Her husband also gave her the inspiration for the story.
“We had a big meeting in July of last year to come up with ideas. I didn’t have any ideas at first and my husband was like, ‘Hey, Penn State just got voted the No. 1 party school. You should do that for a story,' and I said, 'Hey, that’s a really good idea,'” said Koenig.

Her colleagues liked the idea as well, and soon Koenig was scavenging the campus to set up interviews and research her story. The crew came to tape the weekend of November 14th, the last home football weekend of the season.

Ira Glass, the popular host of the show, was staying at Koenig’s house for the weekend when they decided to record her interview after Glass had gotten back from taping at parties. It is then that they encountered what became the introduction to the show which described the various students wreaking havoc in the streets.

“What was sad to me,” said Koenig, “was that we ended up leaving my house and walking up Prospect Avenue, and a lot of these people were leaving those parties, and I can’t tell you how many girls I saw leaving just crying, crying, crying or boys getting in fights. How badly the evening had ended for some people. Some girl was on the phone saying, ‘He hit me! He hit me!’”

As the story unfolds, various residents talk of such routine things like finding tampons in their yards and then searching for the inevitable condom which follows. Fraternity brothers are interviewed as well as a drunken student at a tailgate who offer up different reasons for Penn State’s skewed drinking culture.

“Kids here aren’t embarrassed by how much they drink.

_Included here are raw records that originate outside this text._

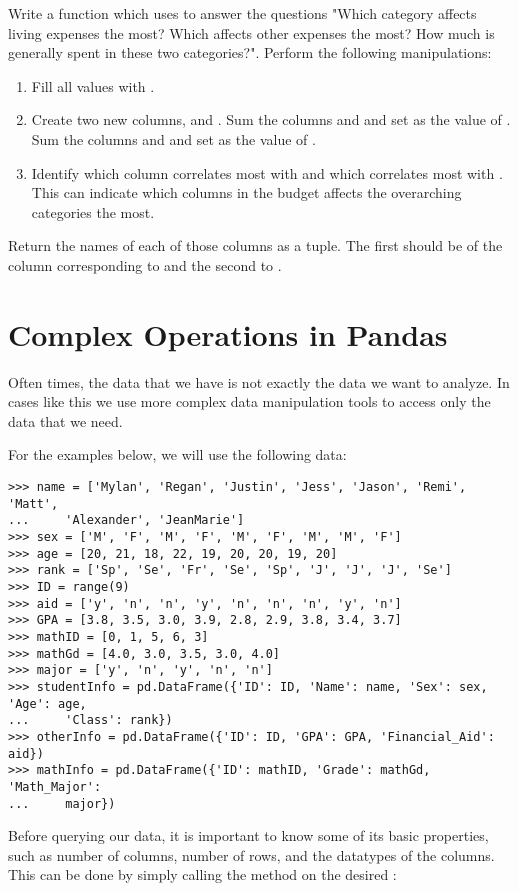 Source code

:\begin{problem}
Write a function which uses  to answer the questions "Which category affects living expenses the most? Which affects other expenses the most? How much is generally spent in these two categories?".
Perform the following manipulations:
\begin{enumerate}
\item Fill all  values with .
\item Create two new columns,  and .
Sum the columns  and  and set as the value of .
Sum the columns  and  and set as the value of .
\item Identify which column correlates most with  and which correlates most with .
This can indicate which columns in the budget affects the overarching categories the most.
\end{enumerate}
Return the names of each of those columns as a tuple.
The first should be of the column corresponding to  and the second to .
\end{problem}

\section*{Complex Operations in Pandas}
Often times, the data that we have is not exactly the data we want to analyze.
In cases like this we use more complex data manipulation tools to access only the data that we need.

For the examples below, we will use the following data:
\begin{lstlisting}
>>> name = ['Mylan', 'Regan', 'Justin', 'Jess', 'Jason', 'Remi', 'Matt',
...		'Alexander', 'JeanMarie']
>>> sex = ['M', 'F', 'M', 'F', 'M', 'F', 'M', 'M', 'F']
>>> age = [20, 21, 18, 22, 19, 20, 20, 19, 20]
>>> rank = ['Sp', 'Se', 'Fr', 'Se', 'Sp', 'J', 'J', 'J', 'Se']
>>> ID = range(9)
>>> aid = ['y', 'n', 'n', 'y', 'n', 'n', 'n', 'y', 'n']
>>> GPA = [3.8, 3.5, 3.0, 3.9, 2.8, 2.9, 3.8, 3.4, 3.7]
>>> mathID = [0, 1, 5, 6, 3]
>>> mathGd = [4.0, 3.0, 3.5, 3.0, 4.0]
>>> major = ['y', 'n', 'y', 'n', 'n']
>>> studentInfo = pd.DataFrame({'ID': ID, 'Name': name, 'Sex': sex, 'Age': age,
...		'Class': rank})
>>> otherInfo = pd.DataFrame({'ID': ID, 'GPA': GPA, 'Financial_Aid': aid})
>>> mathInfo = pd.DataFrame({'ID': mathID, 'Grade': mathGd, 'Math_Major':
...		major})
\end{lstlisting}
Before querying our data, it is important to know some of its basic properties,
such as number of columns, number of rows, and the datatypes of the columns.
This can be done by simply calling the  method on the desired
:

I don’t think they see drinking here as a problem, so they weren’t going to lie or pretend about it when we interviewed them,” said Koenig.

Koenig also interviewed Penn State President Graham Spanier about the problems the university faces when it tries to counter the rampant drinking.

“I was surprised he didn’t use it (the program) as a platform to kind of get in front of it a little more strongly. He seemed pretty honest, but it seemed a little more defeatist than some people I had spoken to in the administration,” said Koenig.

Koenig also was surprised to note that other members of the administration were honest when they admitted that they had tried many options and that no route had worked for them

Senior Rich Coleman, a columnist for The Daily Collegian, wrote an opinion piece soon after the show aired, encouraging students to listen to it and face the mirror that had been put up to them.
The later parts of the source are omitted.